> _Aim of the task_: How many lines of the entries below include the word "target"? Answer with the number alone.

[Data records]
....
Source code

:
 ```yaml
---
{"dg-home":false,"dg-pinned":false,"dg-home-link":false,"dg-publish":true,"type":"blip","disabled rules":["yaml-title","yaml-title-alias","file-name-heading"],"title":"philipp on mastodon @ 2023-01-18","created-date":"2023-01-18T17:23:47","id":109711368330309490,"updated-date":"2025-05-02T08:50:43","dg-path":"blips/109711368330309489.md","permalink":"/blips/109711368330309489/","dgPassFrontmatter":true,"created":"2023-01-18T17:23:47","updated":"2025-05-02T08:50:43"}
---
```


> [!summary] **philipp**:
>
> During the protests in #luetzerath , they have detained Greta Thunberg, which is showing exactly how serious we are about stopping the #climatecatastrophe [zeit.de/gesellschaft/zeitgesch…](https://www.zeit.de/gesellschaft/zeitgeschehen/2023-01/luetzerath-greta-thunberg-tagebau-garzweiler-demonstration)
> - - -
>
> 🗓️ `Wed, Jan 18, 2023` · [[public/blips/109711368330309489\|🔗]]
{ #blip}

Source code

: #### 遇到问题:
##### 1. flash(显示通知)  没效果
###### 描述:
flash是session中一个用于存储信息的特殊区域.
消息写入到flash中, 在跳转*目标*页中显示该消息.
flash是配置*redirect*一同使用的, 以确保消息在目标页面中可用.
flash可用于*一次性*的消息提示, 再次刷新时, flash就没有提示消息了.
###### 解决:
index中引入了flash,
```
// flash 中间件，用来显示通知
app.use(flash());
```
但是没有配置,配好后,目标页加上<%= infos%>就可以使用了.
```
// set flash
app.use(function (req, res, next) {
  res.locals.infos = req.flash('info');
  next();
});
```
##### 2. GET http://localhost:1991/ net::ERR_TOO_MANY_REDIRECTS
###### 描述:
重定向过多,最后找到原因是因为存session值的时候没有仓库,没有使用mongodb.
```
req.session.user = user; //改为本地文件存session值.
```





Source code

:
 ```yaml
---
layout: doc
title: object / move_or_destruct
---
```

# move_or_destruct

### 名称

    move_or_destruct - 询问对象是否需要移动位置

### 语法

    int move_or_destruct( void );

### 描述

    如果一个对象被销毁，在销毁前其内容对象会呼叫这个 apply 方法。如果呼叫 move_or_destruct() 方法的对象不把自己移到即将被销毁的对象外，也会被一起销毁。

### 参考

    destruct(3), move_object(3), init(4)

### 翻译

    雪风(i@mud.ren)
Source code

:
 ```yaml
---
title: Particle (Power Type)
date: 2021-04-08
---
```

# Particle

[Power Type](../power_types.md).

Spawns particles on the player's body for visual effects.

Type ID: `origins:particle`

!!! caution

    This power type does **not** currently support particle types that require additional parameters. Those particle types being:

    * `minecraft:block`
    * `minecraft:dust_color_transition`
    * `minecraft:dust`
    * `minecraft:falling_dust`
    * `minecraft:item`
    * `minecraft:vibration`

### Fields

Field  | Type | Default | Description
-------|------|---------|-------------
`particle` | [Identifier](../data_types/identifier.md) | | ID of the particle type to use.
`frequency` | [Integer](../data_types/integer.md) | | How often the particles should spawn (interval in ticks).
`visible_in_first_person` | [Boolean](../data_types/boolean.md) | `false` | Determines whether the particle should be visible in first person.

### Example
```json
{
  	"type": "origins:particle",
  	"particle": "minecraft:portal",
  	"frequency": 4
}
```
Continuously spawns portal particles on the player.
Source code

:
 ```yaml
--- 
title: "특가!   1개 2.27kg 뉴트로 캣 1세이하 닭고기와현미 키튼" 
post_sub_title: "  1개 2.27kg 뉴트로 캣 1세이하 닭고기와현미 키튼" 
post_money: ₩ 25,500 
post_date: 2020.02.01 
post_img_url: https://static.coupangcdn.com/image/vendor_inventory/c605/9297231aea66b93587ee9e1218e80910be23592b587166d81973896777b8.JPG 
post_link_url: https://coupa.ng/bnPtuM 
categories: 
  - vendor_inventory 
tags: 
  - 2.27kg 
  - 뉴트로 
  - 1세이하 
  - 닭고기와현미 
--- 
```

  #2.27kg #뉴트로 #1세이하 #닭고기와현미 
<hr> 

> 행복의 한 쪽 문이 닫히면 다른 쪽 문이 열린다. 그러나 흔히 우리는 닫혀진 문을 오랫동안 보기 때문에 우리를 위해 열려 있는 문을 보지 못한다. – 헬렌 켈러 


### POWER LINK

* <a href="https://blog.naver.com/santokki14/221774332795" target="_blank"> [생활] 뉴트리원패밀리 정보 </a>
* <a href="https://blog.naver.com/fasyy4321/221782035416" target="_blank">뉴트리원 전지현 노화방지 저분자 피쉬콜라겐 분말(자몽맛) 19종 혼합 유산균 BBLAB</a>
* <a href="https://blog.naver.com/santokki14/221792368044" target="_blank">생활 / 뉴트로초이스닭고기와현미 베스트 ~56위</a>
....
> _Reply_: 3